Heatmaps normalisation - Githubissues

algebio commented 2 years ago

Hello CATALYST team

This is not an issue but just a question to try to understand heatmaps. I think your input will greatly help me (and the community using CATALYST), but please delete this question if you consider that this is a space for package issues and not general questions.

I'm trying to understand why the first heatmap uses the scaled median expression, the second the median scaled, the third one the normalize frequency, same for DA heatmap, and the DS heatmap uses the z-normalized expression.

I have special interest for the z-normalized expression because I have been asked to produce every heatmap using z-score. Firstly; How could I do it? And secondly; Is there any reason why I shouldn't do it in every heatmap? I guess there is when you don't do it but I need this information if I'm not going to z-score every heatmap.

I know I say this very often but, thanks for this amazing tool, I am a big fan of CATALYST.

Regards Juan

SamGG commented 2 years ago

Hi,

Just my point of view. I think cytoforum would be a better place, as once the issue is closed, the answer is usually forgotten (not searched). Feel free to copy your question to cytoforum, and you will get an interesting range of answers showing the diversity of views.

I think your question is of general interest. Even among "bioinformaticians", the shortcut is to apply a z-score. And I would provocatively ask: row or column z-score? In fact, z-score is a no-brainer solution for differential expression. That's why you were asked to do it, IMHO. But z-score is also inaccurate depending on the objective.

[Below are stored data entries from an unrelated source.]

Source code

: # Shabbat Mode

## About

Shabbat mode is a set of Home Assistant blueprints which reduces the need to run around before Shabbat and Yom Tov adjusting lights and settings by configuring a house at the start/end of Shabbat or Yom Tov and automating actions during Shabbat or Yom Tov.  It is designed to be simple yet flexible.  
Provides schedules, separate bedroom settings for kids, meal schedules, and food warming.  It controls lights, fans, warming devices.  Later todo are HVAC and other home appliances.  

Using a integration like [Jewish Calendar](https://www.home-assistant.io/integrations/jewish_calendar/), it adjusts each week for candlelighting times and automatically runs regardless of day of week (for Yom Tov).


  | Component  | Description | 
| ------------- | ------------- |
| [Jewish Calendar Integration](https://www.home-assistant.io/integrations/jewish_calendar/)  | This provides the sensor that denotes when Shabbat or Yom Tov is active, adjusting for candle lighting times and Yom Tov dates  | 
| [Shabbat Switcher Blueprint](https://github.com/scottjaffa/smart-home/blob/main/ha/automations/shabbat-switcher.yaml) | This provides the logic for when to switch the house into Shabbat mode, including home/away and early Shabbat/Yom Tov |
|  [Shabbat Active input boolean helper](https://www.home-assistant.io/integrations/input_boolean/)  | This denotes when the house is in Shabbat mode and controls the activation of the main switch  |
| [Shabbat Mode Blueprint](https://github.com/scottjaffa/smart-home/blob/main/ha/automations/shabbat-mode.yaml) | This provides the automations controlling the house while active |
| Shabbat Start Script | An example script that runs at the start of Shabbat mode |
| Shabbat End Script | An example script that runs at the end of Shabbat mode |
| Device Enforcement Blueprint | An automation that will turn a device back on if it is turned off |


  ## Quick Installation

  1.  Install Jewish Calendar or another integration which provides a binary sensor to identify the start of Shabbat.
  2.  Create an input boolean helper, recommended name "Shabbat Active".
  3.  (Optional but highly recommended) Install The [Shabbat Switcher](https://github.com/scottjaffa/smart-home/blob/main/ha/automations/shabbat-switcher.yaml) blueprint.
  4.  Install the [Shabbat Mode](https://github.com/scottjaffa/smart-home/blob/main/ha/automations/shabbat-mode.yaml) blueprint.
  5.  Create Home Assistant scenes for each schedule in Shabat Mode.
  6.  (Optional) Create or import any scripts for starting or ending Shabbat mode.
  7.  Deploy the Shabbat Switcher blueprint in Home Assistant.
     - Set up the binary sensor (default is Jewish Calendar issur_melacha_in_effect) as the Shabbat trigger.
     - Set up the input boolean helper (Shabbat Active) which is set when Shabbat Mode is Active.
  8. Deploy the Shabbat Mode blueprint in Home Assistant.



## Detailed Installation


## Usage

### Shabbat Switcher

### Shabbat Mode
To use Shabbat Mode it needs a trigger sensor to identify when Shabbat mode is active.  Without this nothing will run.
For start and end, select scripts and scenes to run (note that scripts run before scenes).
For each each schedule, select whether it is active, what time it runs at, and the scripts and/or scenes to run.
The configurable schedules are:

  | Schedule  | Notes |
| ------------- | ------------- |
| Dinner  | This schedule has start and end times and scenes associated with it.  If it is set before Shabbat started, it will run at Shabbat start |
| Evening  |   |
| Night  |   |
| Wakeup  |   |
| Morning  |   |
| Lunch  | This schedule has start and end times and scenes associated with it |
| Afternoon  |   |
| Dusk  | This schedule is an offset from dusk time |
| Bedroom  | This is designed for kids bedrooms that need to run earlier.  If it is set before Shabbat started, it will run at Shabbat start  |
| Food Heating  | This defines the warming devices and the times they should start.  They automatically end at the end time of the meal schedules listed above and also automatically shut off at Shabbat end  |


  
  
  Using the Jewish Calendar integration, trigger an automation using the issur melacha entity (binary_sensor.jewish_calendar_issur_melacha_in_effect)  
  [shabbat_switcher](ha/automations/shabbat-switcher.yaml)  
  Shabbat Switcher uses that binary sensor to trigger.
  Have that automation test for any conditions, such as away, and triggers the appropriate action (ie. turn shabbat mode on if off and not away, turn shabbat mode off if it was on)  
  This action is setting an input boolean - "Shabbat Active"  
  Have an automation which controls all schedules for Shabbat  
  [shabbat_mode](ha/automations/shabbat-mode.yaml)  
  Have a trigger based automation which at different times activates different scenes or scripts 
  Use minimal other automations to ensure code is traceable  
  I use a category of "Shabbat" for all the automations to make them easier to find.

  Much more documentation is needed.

The "Differential discovery" vignette gives precise information about plotExprHeatmap and plotdiffheatmap as you probably know. Because the input values of those functions are not the same, we cannot simply use z-score, especially for intensity values. If we use a no-brainer z-score, we should be cautious with the interpretation. In fact, I use the z-score if I can associate a meaning to the standard deviation of the values or if I have no better transformation to apply to the values. The z-score is my last choice.

The main point to address is how the heatmap will be read/interpreted. If we have defined how to read it, we know how to build it. Below I propose my way (and some alternatives) of building/reading heatmaps which is close to but not exactly what is done in CATALYST.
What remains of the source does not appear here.